Comments (3)Add Comment
Jeff Nielson
written by Jeff Nielson, April 01, 2010
Yes, the "disconnect" keeps growing, and yes I'm also noticing the deliberate refusal of the media to report on certain topics.

I doubt we will see Jeffrey Christian's comment that all the banksters' bullion is leveraged 100:1 make it to the evening news.

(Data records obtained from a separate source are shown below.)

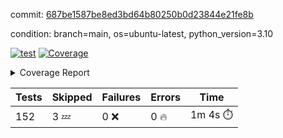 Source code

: commit: [687be1587be8ed3bd64b80250b0d23844e21fe8b](https://github.com/rcmdnk/homebrew-file/tree/687be1587be8ed3bd64b80250b0d23844e21fe8b)

condition: branch=main, os=ubuntu-latest, python_version=3.10

[![test](https://github.com/rcmdnk/homebrew-file/actions/workflows/test.yml/badge.svg)](https://github.com/rcmdnk/homebrew-file/actions/runs/11235961715)
<a href="https://github.com/rcmdnk/homebrew-file/blob/687be1587be8ed3bd64b80250b0d23844e21fe8b/README.md"><img alt="Coverage" src="https://img.shields.io/badge/Coverage-0%25-red.svg" /></a><details><summary>Coverage Report </summary><table><tr><th>File</th><th>Stmts</th><th>Miss</th><th>Cover</th><th>Missing</th></tr><tbody><tr><td colspan="5"><b>src/brew_file</b></td></tr><tr><td>&nbsp; &nbsp;<a href="https://github.com/rcmdnk/homebrew-file/blob/687be1587be8ed3bd64b80250b0d23844e21fe8b/src/brew_file/__init__.py">\_\_init\_\_.py</a></td><td>3</td><td>3</td><td>0%</td><td><a href="https://github.com/rcmdnk/homebrew-file/blob/687be1587be8ed3bd64b80250b0d23844e21fe8b/src/brew_file/__init__.py#L1-L4">1&ndash;4</a></td></tr><tr><td>&nbsp; &nbsp;<a href="https://github.com/rcmdnk/homebrew-file/blob/687be1587be8ed3bd64b80250b0d23844e21fe8b/src/brew_file/brew_file.py">brew_file.py</a></td><td>1247</td><td>1247</td><td>0%</td><td><a href="https://github.com/rcmdnk/homebrew-file/blob/687be1587be8ed3bd64b80250b0d23844e21fe8b/src/brew_file/brew_file.py#L1-L2231">1&ndash;2231</a></td></tr><tr><td>&nbsp; &nbsp;<a href="https://github.com/rcmdnk/homebrew-file/blob/687be1587be8ed3bd64b80250b0d23844e21fe8b/src/brew_file/brew_helper.py">brew_helper.py</a></td><td>195</td><td>195</td><td>0%</td><td><a href="https://github.com/rcmdnk/homebrew-file/blob/687be1587be8ed3bd64b80250b0d23844e21fe8b/src/brew_file/brew_helper.py#L1-L324">1&ndash;324</a></td></tr><tr><td>&nbsp; &nbsp;<a href="https://github.com/rcmdnk/homebrew-file/blob/687be1587be8ed3bd64b80250b0d23844e21fe8b/src/brew_file/brew_info.py">brew_info.py</a></td><td>403</td><td>403</td><td>0%</td><td><a href="https://github.com/rcmdnk/homebrew-file/blob/687be1587be8ed3bd64b80250b0d23844e21fe8b/src/brew_file/brew_info.py#L1-L601">1&ndash;601</a></td></tr><tr><td>&nbsp; &nbsp;<a href="https://github.com/rcmdnk/homebrew-file/blob/687be1587be8ed3bd64b80250b0d23844e21fe8b/src/brew_file/info.py">info.py</a></td><td>11</td><td>11</td><td>0%</td><td><a href="https://github.com/rcmdnk/homebrew-file/blob/687be1587be8ed3bd64b80250b0d23844e21fe8b/src/brew_file/info.py#L1-L17">1&ndash;17</a></td></tr><tr><td>&nbsp; &nbsp;<a href="https://github.com/rcmdnk/homebrew-file/blob/687be1587be8ed3bd64b80250b0d23844e21fe8b/src/brew_file/main.py">main.py</a></td><td>166</td><td>166</td><td>0%</td><td><a href="https://github.com/rcmdnk/homebrew-file/blob/687be1587be8ed3bd64b80250b0d23844e21fe8b/src/brew_file/main.py#L1-L631">1&ndash;631</a></td></tr><tr><td>&nbsp; &nbsp;<a href="https://github.com/rcmdnk/homebrew-file/blob/687be1587be8ed3bd64b80250b0d23844e21fe8b/src/brew_file/utils.py">utils.py</a></td><td>72</td><td>72</td><td>0%</td><td><a href="https://github.com/rcmdnk/homebrew-file/blob/687be1587be8ed3bd64b80250b0d23844e21fe8b/src/brew_file/utils.py#L1-L129">1&ndash;129</a></td></tr><tr><td><b>TOTAL</b></td><td><b>2097</b></td><td><b>2097</b></td><td><b>0%</b></td><td>&nbsp;</td></tr></tbody></table></details>

| Tests | Skipped | Failures | Errors | Time |
| ----- | ------- | -------- | -------- | ------------------ |
| 152 | 3 :zzz: | 0 :x: | 0 :fire: | 1m 4s :stopwatch: |

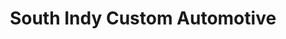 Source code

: ---
title: "South Indy Custom Automotive"
url: /indianapolis/south-indy-custom-automotive/
shop: car repair
--- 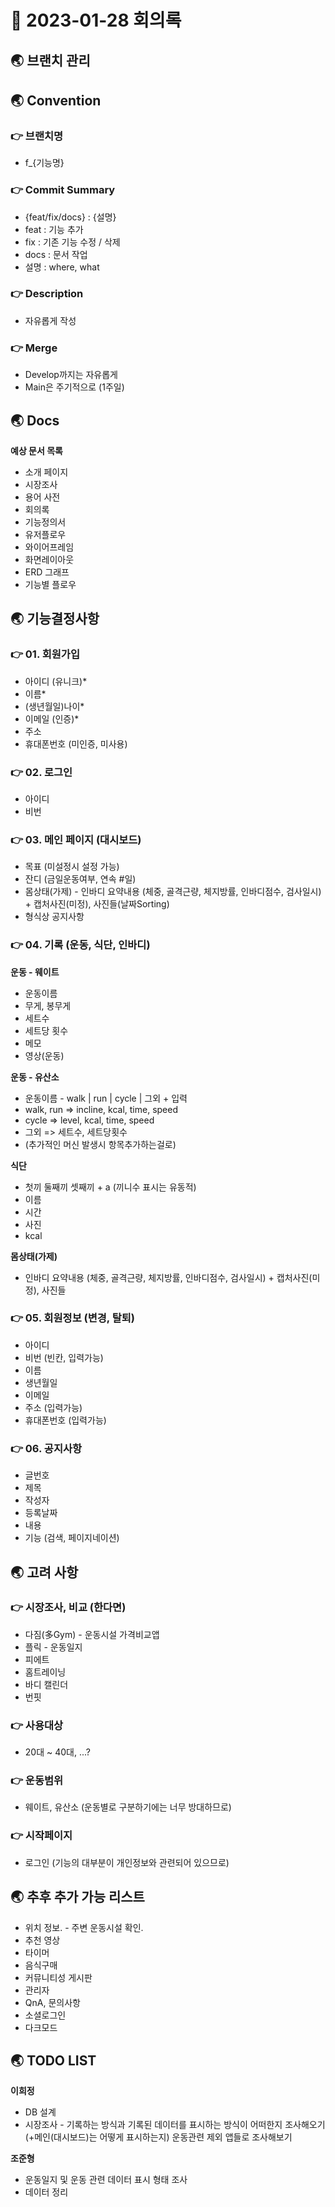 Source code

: # 📑 2023-01-28 회의록

## 🌏 브랜치 관리



## 🌏 Convention

### 👉 브랜치명

* f_{기능명}



### 👉 Commit Summary

- {feat/fix/docs} : {설명}
- feat : 기능 추가
- fix : 기존 기능 수정 / 삭제
- docs : 문서 작업
- 설명 : where, what



### 👉 Description

- 자유롭게 작성



### 👉 Merge

- Develop까지는 자유롭게
- Main은 주기적으로 (1주일)





## 🌏 Docs

**예상 문서 목록**

- 소개 페이지
- 시장조사
- 용어 사전
- 회의록
- 기능정의서
- 유저플로우
- 와이어프레임
- 화면레이아웃
- ERD 그래프
- 기능별 플로우





## 🌏 기능결정사항

### 👉 01. 회원가입

- 아이디 (유니크)*
- 이름*
- (생년월일)나이*
- 이메일 (인증)*
- 주소
- 휴대폰번호 (미인증, 미사용)



### 👉 02. 로그인

- 아이디
- 비번



### 👉 03. 메인 페이지 (대시보드)

- 목표 (미설정시 설정 가능)
- 잔디 (금일운동여부, 연속 #일)
- 몸상태(가제) - 인바디 요약내용 (체중, 골격근량, 체지방률, 인바디점수, 검사일시) + 캡처사진(미정), 사진들(날짜Sorting)
- 형식상 공지사항



### 👉 04. 기록 (운동, 식단, 인바디)

**운동 - 웨이트**

- 운동이름
- 무게, 봉무게
- 세트수
- 세트당 횟수
- 메모
- 영상(운동)

**운동 - 유산소**

- 운동이름 - walk | run | cycle | 그외 + 입력
- walk, run => incline, kcal, time, speed
- cycle => level, kcal, time, speed
- 그외 => 세트수, 세트당횟수
- (추가적인 머신 발생시 항목추가하는걸로)

**식단**

- 첫끼 둘째끼 셋째끼 + a (끼니수 표시는 유동적)
- 이름
- 시간
- 사진
- kcal

**몸상태(가제)**

- 인바디 요약내용 (체중, 골격근량, 체지방률, 인바디점수, 검사일시) + 캡처사진(미정), 사진들



### 👉 05. 회원정보 (변경, 탈퇴)

- 아이디
- 비번 (빈칸, 입력가능)
- 이름
- 생년월일
- 이메일
- 주소 (입력가능)
- 휴대폰번호 (입력가능)



### 👉 06. 공지사항

- 글번호
- 제목
- 작성자
- 등록날짜
- 내용
- 기능 (검색, 페이지네이션)





## 🌏 고려 사항

### 👉 시장조사, 비교 (한다면)

- 다짐(多Gym) - 운동시설 가격비교앱
- 플릭 - 운동일지
- 피에트
- 홈트레이닝
- 바디 캘린더
- 번핏

### 👉 사용대상

- 20대 ~ 40대, ...?

### 👉 운동범위

- 웨이트, 유산소 (운동별로 구분하기에는 너무 방대하므로)

### 👉 시작페이지

- 로그인 (기능의 대부분이 개인정보와 관련되어 있으므로)



## 🌏 추후 추가 가능 리스트

- 위치 정보. - 주변 운동시설 확인.
- 추천 영상
- 타이머
- 음식구매
- 커뮤니티성 게시판
- 관리자
- QnA, 문의사항
- 소셜로그인
- 다크모드



## 🌏 TODO LIST

**이희정**

- DB 설계
- 시장조사 - 기록하는 방식과 기록된 데이터를 표시하는 방식이 어떠한지 조사해오기 (+메인(대시보드)는 어떻게 표시하는지) 운동관련 제외 앱들로 조사해보기



**조준형**

- 운동일지 및 운동 관련 데이터 표시 형태 조사
- 데이터 정리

While it can be frustrating to try to get friends, and even family members to "see the light", it's important that we keep trying. This is "psychological warfare" (like any brainwashing campaign), and REPETITION of the truth is the only way to fight back.
written by breezer1, April 01, 2010
the seriousness of the global debt crises is shown in the gold and silver manipulation. not the manipulation itself but the complete absence of main stream media coverage. i noticed today that there are a couple of mentions( gartman on bnn) but there is still an air of farce given to the cftc hearings and gata's revelations.
the collapse is real and cannot be reversed. it is in slow motion but picking up steam. even devaluation will only slow it down, not stop it. get physical gold and silver.
written by Marcocruces, March 31, 2010
Honest to goodness, with the magnitude of debt currently outstanding, the volumns of additional debt needing to be sold to keep this bogus farce afloat and the government rolling and the continuous train of lies and manipulations that the entire world have become utterly sick of it'll be a wonder if the US economy doesn't emplode into meaningless and worthless anarchy and malicious mayhem in the coming weeks and months.

Washington has it's head so far up its' posterior that they appear to be totally unconcerned with any issues undermining the country's financial foundations. Why Bernanke, who seems to be an intellegent man, doesn't scream to high heaven about financial ignorance and run-away spending and our impending doom should be a mystery to anyone who has a clue.

How we all shouldn't be gravely concerned and worried to death is beyond me. Can Washington really think they can pull America out of this situation without disaster?